[Plain-text document sources]
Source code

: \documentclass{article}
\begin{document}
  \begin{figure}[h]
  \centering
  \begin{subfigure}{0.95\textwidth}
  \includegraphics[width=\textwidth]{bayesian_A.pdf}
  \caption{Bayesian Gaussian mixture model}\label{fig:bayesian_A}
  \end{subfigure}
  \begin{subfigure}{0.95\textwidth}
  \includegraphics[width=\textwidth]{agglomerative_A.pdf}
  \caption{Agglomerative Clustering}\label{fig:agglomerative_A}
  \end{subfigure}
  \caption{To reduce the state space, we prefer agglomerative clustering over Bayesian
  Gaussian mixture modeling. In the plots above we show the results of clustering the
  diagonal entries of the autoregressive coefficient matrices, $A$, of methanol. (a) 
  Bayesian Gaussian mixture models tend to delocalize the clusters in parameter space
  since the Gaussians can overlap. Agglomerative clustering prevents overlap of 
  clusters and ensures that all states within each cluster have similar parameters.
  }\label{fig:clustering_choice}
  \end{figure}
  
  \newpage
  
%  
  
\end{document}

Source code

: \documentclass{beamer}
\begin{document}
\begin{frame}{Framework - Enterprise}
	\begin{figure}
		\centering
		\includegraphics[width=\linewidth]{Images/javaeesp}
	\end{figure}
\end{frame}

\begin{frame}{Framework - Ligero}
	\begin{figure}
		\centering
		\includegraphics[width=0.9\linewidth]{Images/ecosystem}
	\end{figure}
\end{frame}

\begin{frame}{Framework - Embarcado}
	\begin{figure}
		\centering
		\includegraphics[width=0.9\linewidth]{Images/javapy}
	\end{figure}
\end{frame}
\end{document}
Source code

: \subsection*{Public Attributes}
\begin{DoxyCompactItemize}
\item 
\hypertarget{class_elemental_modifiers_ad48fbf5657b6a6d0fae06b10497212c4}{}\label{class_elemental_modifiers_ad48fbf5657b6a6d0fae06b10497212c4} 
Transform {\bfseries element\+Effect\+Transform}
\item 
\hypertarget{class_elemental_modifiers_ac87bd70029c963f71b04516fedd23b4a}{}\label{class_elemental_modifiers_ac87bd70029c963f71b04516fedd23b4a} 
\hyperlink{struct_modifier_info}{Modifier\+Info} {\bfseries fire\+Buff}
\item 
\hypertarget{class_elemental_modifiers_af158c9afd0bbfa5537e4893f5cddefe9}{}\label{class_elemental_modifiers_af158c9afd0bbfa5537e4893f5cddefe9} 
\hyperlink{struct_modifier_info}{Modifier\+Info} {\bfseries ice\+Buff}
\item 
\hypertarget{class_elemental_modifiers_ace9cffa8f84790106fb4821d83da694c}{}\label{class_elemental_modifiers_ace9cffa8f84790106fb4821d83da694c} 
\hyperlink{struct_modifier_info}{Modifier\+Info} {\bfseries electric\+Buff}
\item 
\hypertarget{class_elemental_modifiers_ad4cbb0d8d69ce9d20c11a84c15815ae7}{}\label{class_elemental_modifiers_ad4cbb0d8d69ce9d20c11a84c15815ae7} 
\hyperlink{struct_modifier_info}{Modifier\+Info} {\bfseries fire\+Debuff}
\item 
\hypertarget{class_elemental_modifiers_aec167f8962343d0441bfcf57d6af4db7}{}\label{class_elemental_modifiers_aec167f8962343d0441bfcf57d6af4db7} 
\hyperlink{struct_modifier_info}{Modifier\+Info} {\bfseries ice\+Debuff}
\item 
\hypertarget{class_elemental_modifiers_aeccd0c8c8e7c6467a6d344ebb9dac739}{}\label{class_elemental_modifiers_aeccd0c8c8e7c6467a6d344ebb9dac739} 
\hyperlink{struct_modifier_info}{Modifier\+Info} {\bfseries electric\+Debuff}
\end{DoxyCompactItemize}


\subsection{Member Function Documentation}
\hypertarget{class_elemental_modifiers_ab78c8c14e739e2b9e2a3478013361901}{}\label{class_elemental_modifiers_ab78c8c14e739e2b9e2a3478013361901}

* * *

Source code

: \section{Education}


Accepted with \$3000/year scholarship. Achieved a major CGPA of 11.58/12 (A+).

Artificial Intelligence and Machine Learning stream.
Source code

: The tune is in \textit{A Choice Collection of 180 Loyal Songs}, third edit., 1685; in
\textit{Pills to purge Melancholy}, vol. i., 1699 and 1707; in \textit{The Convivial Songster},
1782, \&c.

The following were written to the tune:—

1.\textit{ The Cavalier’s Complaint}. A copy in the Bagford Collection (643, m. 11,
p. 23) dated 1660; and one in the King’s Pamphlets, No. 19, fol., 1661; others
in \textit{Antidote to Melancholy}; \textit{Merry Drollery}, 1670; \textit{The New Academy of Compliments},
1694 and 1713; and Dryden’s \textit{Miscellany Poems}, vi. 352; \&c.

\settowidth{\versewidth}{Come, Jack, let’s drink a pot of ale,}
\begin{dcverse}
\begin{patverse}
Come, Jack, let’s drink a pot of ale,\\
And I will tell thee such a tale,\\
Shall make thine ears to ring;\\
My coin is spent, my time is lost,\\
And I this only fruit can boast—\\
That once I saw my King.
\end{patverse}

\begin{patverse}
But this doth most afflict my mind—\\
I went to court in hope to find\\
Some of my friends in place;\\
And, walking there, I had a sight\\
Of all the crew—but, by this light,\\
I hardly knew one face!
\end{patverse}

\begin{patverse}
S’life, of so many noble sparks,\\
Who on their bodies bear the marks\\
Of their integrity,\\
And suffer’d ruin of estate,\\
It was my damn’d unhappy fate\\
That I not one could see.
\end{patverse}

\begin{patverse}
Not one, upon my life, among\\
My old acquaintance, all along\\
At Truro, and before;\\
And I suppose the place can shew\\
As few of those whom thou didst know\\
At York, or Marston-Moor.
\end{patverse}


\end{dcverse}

▶ **What is expected**
From the records above, transcribe without alteration every line from the one with "Shall make thine ears to ring;\\" to the one with "I went to court in hope to find\\", inclusive.

▶ **Task output**
Shall make thine ears to ring;\\
My coin is spent, my time is lost,\\
And I this only fruit can boast—\\
That once I saw my King.
\end{patverse}

\begin{patverse}
But this doth most afflict my mind—\\
I went to court in hope to find\\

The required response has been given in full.